# [Problem details]
Reproduce all the entries beneath this sentence exactly.

[Opening Data records section]

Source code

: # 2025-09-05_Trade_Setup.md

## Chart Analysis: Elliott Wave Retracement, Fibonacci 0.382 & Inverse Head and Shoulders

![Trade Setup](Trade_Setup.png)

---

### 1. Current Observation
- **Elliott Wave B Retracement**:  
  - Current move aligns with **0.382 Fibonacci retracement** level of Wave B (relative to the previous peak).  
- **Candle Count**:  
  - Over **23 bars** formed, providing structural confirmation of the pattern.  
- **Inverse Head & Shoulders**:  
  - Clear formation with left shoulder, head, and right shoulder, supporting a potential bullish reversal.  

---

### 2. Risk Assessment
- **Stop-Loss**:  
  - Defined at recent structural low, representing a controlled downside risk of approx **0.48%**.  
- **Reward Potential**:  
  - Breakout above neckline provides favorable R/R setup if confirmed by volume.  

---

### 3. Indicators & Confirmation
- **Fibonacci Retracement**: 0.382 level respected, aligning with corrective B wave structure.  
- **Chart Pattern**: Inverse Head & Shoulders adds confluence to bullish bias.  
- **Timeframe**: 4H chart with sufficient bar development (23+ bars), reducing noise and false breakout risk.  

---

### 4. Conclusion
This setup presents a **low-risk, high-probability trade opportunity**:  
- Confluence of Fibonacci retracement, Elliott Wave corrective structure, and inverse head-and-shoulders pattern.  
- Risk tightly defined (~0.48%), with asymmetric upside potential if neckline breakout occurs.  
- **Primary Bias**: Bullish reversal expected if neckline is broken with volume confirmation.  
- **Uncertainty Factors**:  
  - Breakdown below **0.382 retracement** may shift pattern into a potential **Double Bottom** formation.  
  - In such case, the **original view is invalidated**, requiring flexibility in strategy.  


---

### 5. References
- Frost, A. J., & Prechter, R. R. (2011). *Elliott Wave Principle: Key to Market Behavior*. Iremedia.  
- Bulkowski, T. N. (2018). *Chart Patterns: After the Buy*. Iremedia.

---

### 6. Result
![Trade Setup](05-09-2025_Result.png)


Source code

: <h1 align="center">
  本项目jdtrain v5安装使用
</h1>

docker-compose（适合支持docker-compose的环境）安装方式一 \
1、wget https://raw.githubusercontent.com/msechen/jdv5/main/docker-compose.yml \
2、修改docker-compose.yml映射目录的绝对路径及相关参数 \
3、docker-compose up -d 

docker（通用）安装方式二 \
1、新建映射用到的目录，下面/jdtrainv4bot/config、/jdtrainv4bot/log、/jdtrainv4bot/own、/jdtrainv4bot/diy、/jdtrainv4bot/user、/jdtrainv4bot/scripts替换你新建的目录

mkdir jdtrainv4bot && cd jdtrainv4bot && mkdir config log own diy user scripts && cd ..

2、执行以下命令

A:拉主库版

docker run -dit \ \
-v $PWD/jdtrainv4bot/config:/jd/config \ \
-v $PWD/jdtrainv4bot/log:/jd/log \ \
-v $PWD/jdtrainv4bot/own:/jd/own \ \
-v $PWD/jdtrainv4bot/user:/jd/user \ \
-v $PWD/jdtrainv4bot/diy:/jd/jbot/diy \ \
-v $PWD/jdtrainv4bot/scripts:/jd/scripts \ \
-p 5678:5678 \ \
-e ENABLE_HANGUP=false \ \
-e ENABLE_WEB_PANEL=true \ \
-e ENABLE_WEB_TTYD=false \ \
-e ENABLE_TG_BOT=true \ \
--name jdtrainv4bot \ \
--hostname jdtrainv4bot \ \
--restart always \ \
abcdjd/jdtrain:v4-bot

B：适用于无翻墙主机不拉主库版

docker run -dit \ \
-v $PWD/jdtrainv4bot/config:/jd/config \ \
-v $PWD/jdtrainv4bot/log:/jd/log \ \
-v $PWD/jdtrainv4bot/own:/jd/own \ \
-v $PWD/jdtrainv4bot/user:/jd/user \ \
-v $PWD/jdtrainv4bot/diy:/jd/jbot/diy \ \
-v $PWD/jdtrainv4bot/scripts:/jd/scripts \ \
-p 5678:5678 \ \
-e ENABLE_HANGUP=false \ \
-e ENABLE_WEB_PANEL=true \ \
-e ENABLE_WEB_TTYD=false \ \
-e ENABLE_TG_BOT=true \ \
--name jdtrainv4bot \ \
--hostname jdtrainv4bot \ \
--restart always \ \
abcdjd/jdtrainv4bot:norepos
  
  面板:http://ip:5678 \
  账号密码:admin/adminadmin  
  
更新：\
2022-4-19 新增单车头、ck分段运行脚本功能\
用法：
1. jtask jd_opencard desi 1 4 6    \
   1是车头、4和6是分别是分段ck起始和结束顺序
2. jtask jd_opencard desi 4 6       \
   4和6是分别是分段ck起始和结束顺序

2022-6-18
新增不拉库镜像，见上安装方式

[Closing Data records section]

# [Answer to this exercise]
Source code

: # 2025-09-05_Trade_Setup.md

## Chart Analysis: Elliott Wave Retracement, Fibonacci 0.382 & Inverse Head and Shoulders

![Trade Setup](Trade_Setup.png)

---

### 1. Current Observation
- **Elliott Wave B Retracement**:  
  - Current move aligns with **0.382 Fibonacci retracement** level of Wave B (relative to the previous peak).  
- **Candle Count**:  
  - Over **23 bars** formed, providing structural confirmation of the pattern.  
- **Inverse Head & Shoulders**:  
  - Clear formation with left shoulder, head, and right shoulder, supporting a potential bullish reversal.  

---

### 2. Risk Assessment
- **Stop-Loss**:  
  - Defined at recent structural low, representing a controlled downside risk of approx **0.48%**.  
- **Reward Potential**:  
  - Breakout above neckline provides favorable R/R setup if confirmed by volume.  

---

### 3. Indicators & Confirmation
- **Fibonacci Retracement**: 0.382 level respected, aligning with corrective B wave structure.  
- **Chart Pattern**: Inverse Head & Shoulders adds confluence to bullish bias.  
- **Timeframe**: 4H chart with sufficient bar development (23+ bars), reducing noise and false breakout risk.  

---

### 4. Conclusion
This setup presents a **low-risk, high-probability trade opportunity**:  
- Confluence of Fibonacci retracement, Elliott Wave corrective structure, and inverse head-and-shoulders pattern.  
- Risk tightly defined (~0.48%), with asymmetric upside potential if neckline breakout occurs.  
- **Primary Bias**: Bullish reversal expected if neckline is broken with volume confirmation.  
- **Uncertainty Factors**:  
  - Breakdown below **0.382 retracement** may shift pattern into a potential **Double Bottom** formation.  
  - In such case, the **original view is invalidated**, requiring flexibility in strategy.  


---

### 5. References
- Frost, A. J., & Prechter, R. R. (2011). *Elliott Wave Principle: Key to Market Behavior*. Iremedia.  
- Bulkowski, T. N. (2018). *Chart Patterns: After the Buy*. Iremedia.

---

### 6. Result
![Trade Setup](05-09-2025_Result.png)


Source code

: <h1 align="center">
  本项目jdtrain v5安装使用
</h1>

docker-compose（适合支持docker-compose的环境）安装方式一 \
1、wget https://raw.githubusercontent.com/msechen/jdv5/main/docker-compose.yml \
2、修改docker-compose.yml映射目录的绝对路径及相关参数 \
3、docker-compose up -d 

docker（通用）安装方式二 \
1、新建映射用到的目录，下面/jdtrainv4bot/config、/jdtrainv4bot/log、/jdtrainv4bot/own、/jdtrainv4bot/diy、/jdtrainv4bot/user、/jdtrainv4bot/scripts替换你新建的目录

mkdir jdtrainv4bot && cd jdtrainv4bot && mkdir config log own diy user scripts && cd ..

2、执行以下命令

A:拉主库版

docker run -dit \ \
-v $PWD/jdtrainv4bot/config:/jd/config \ \
-v $PWD/jdtrainv4bot/log:/jd/log \ \
-v $PWD/jdtrainv4bot/own:/jd/own \ \
-v $PWD/jdtrainv4bot/user:/jd/user \ \
-v $PWD/jdtrainv4bot/diy:/jd/jbot/diy \ \
-v $PWD/jdtrainv4bot/scripts:/jd/scripts \ \
-p 5678:5678 \ \
-e ENABLE_HANGUP=false \ \
-e ENABLE_WEB_PANEL=true \ \
-e ENABLE_WEB_TTYD=false \ \
-e ENABLE_TG_BOT=true \ \
--name jdtrainv4bot \ \
--hostname jdtrainv4bot \ \
--restart always \ \
abcdjd/jdtrain:v4-bot

B：适用于无翻墙主机不拉主库版

docker run -dit \ \
-v $PWD/jdtrainv4bot/config:/jd/config \ \
-v $PWD/jdtrainv4bot/log:/jd/log \ \
-v $PWD/jdtrainv4bot/own:/jd/own \ \
-v $PWD/jdtrainv4bot/user:/jd/user \ \
-v $PWD/jdtrainv4bot/diy:/jd/jbot/diy \ \
-v $PWD/jdtrainv4bot/scripts:/jd/scripts \ \
-p 5678:5678 \ \
-e ENABLE_HANGUP=false \ \
-e ENABLE_WEB_PANEL=true \ \
-e ENABLE_WEB_TTYD=false \ \
-e ENABLE_TG_BOT=true \ \
--name jdtrainv4bot \ \
--hostname jdtrainv4bot \ \
--restart always \ \
abcdjd/jdtrainv4bot:norepos
  
  面板:http://ip:5678 \
  账号密码:admin/adminadmin  
  
更新：\
2022-4-19 新增单车头、ck分段运行脚本功能\
用法：
1. jtask jd_opencard desi 1 4 6    \
   1是车头、4和6是分别是分段ck起始和结束顺序
2. jtask jd_opencard desi 4 6       \
   4和6是分别是分段ck起始和结束顺序

2022-6-18
新增不拉库镜像，见上安装方式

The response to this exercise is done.